Stored data
------------------------
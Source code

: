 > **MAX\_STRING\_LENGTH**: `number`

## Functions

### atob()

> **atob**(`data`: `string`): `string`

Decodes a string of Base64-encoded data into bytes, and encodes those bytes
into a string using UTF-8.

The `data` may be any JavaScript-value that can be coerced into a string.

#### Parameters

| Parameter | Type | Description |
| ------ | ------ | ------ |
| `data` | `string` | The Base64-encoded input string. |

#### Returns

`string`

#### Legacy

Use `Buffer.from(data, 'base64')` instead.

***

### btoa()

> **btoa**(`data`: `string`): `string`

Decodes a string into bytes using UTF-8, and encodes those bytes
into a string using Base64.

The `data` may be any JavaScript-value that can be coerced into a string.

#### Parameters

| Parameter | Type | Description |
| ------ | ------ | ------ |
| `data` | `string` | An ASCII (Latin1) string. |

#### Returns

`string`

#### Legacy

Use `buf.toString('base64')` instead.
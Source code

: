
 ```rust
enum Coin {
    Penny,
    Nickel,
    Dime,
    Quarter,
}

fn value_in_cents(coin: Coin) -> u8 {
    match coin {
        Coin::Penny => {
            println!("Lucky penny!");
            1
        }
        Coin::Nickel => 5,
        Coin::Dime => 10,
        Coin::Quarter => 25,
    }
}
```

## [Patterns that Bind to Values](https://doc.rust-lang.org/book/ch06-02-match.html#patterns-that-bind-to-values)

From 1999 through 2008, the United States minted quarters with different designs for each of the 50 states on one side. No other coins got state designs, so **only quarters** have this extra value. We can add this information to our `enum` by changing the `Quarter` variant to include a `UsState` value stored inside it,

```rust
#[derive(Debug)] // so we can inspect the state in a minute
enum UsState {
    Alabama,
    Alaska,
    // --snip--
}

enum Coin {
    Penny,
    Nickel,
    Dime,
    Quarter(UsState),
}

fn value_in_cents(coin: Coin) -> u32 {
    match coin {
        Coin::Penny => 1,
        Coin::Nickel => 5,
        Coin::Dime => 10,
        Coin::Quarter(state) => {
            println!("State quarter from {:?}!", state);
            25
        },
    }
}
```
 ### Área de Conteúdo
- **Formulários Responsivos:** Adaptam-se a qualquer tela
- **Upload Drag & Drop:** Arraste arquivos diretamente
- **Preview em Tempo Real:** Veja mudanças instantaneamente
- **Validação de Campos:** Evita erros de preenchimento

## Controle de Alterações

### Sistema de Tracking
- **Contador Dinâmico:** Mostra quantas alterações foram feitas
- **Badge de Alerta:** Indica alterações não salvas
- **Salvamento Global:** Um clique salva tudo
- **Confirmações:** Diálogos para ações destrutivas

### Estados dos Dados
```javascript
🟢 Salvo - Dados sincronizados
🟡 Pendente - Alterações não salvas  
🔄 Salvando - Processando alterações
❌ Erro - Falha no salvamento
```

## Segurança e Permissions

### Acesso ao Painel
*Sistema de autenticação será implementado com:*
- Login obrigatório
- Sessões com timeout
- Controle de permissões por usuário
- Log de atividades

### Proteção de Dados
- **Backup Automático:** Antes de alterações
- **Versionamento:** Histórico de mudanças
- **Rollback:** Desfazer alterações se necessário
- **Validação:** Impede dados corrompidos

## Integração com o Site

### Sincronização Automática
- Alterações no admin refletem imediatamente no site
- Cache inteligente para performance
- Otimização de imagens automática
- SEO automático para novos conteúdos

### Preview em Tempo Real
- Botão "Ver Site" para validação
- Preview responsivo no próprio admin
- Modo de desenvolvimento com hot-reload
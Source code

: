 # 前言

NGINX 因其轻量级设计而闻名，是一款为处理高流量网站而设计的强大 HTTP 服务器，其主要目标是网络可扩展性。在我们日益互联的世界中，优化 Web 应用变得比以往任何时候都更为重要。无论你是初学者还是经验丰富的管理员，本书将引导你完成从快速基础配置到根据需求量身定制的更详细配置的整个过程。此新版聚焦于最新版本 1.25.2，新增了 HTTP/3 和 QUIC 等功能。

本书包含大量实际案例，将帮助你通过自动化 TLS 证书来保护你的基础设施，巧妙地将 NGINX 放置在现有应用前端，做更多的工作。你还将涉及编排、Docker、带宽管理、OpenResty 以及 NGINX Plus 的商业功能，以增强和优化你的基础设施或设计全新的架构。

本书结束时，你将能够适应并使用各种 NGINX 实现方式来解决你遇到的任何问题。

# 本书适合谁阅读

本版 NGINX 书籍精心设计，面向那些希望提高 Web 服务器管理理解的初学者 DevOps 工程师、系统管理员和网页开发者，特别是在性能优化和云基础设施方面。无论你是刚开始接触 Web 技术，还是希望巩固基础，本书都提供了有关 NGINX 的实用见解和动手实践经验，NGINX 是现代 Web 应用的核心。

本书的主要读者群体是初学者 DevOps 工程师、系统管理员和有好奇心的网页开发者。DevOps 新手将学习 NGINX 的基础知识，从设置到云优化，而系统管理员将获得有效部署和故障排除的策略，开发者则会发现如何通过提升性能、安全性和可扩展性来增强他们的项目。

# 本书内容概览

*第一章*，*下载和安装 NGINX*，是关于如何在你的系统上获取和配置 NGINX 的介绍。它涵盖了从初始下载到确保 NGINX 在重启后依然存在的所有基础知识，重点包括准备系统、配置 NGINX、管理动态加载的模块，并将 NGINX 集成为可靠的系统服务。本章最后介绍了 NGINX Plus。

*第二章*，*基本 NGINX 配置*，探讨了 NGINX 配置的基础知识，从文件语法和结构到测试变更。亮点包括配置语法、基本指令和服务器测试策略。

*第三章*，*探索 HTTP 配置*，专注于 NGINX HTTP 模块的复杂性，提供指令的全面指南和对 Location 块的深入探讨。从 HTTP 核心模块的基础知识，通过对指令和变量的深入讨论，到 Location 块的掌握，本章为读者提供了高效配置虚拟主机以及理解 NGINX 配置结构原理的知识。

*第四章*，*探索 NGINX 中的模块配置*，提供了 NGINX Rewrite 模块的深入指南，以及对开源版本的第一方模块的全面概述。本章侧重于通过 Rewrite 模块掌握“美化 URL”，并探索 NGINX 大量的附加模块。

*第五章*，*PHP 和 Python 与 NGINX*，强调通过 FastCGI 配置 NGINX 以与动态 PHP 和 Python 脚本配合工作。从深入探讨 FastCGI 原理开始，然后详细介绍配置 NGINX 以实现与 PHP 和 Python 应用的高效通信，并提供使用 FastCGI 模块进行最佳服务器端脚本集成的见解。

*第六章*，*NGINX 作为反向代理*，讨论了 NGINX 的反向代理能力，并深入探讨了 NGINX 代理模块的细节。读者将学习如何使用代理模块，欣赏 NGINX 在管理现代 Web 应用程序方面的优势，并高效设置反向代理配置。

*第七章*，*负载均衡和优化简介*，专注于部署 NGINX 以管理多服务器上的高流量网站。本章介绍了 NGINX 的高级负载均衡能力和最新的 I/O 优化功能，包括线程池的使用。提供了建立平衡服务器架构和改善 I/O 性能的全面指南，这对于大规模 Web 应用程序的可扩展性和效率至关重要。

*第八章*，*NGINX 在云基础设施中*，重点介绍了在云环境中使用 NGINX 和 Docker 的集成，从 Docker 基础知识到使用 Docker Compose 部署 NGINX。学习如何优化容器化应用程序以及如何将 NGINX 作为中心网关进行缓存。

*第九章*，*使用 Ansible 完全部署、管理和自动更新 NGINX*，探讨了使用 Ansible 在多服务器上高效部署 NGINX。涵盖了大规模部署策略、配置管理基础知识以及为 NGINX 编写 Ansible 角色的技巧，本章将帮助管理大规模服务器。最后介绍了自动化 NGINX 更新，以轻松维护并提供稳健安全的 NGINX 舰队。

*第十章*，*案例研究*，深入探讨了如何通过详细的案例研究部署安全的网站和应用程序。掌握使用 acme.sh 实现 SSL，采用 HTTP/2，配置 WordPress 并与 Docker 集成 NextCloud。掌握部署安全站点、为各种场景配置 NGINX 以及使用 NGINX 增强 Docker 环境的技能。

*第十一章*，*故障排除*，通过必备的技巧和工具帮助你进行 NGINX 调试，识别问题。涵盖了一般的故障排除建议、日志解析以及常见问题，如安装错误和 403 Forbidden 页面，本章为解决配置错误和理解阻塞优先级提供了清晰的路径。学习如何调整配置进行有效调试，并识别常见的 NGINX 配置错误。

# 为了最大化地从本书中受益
------------------------
What is the number of lines in the data that contain "encodes"? Write that number and nothing else.

• Exercise response: 2